ライアーとアルペジオ
アルペジオという言葉はハープのようにということです。イタリア語でハープはアルパなのでアルパのように、アルペジオとなります。
だとすれば、ライアーがアルペジオを得意としていることはすぐに了解していただけると思います。
ということで、今アルペジオのいい曲を探しています。
しかも音楽の流れがそれだけで曲になっていないものを探しています。
このことをピアノを弾く友人に話したら、ブルクミュラーの練習曲の「天使の合唱」を勧められましたが、アルペジオがメロディーになりたがっているように思えて弾きたいとは思いませんでした。
アルペジオはアルペジオでいて欲しいのです。曲のオーラのようなものであって欲しいのです。そして、そのオーラのようなものをライアーで弾いてみたいのです。
バッハの平均律曲集の一番、ハ長調の前奏曲は気に入っているのでよく弾いていますが、チェロの無伴奏のソナタの前奏曲もアルペジオのようなものですが、充実感からすると物足りないところがあります。というのか曲になりすぎているのです。曲以前というのが弾きたいのです。あるいは曲になろうとしていると言ったらいいのかもしれません。
私はクラシックギターを弾いていましたから、ギター曲の中にも弾いてみたらいいかもしれないというのがいくつかあります。まだ本格的に編曲作業には入っていません。その一つはカステルヌォーボ・テデスコというイタリアの作曲家が、スペインのノーベル賞作家、ヒメネスの「プラテロと私」という詩集の朗読伴奏に作曲したものです。それをセゴビアが絶妙な雰囲気を醸し出しながら弾いているのをきいて、これをいつかライアーでできたらと昔から考えていました。そもそもは伴奏のためのものなのですが、セゴビアが弾くと、まるでソロの演奏用に作曲されたもののように聞こえます。自由奔放にギターの世界を飛び回っています。
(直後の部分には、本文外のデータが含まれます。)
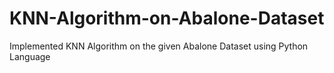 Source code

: # KNN-Algorithm-on-Abalone-Dataset
Implemented KNN Algorithm on the given Abalone Dataset using Python Language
飛行機で飛んでいるというより、私には空飛ぶ円盤のようで、瞬時に別の世界に飛び回るセゴビアの演奏は、この世のものとは思えないのです。
ところが基本的にはセゴビアは彼がよく口にする「弾きすぎない」という精神に貫かれた節度のある演奏を披露しています。しかしそれが逆に演奏を引き立てる魔法となって私たちを魅了します。他のギターリストが弾いたものもYouTubeにアップされていますが、いずれもホゾを噛むような演奏で、今更ながらセゴビアという演奏家の偉大さを思い知らされます。
「弾きすぎない」という精神はギターだけのことではなく、演奏全てに言えることで、特に今日の技術の際立った若い演奏家たちには心して欲しい言葉です。演奏技術は進化していますが、進化しているのは物質的・音響的な部分で、音楽の精神性はそんな風には進化しません。「弾きすぎない」という徹底した謙虚さに気づくことが精神性の進化だからです。
アルペジオからとんでもないところにきてしまいました。
アルペジオはメロディーにはならないところが味噌です。せいぜい暗示するところで止まっています。それが魅力です。初めのところでブルクミュラー天使の合唱に触れましたが、アルペジオでメロディーを作ってしまつてはつまらないものになってしまうと思います。また和音を分散しても退屈なものです。ワクワクするようなアルペジオに出会いたいものです。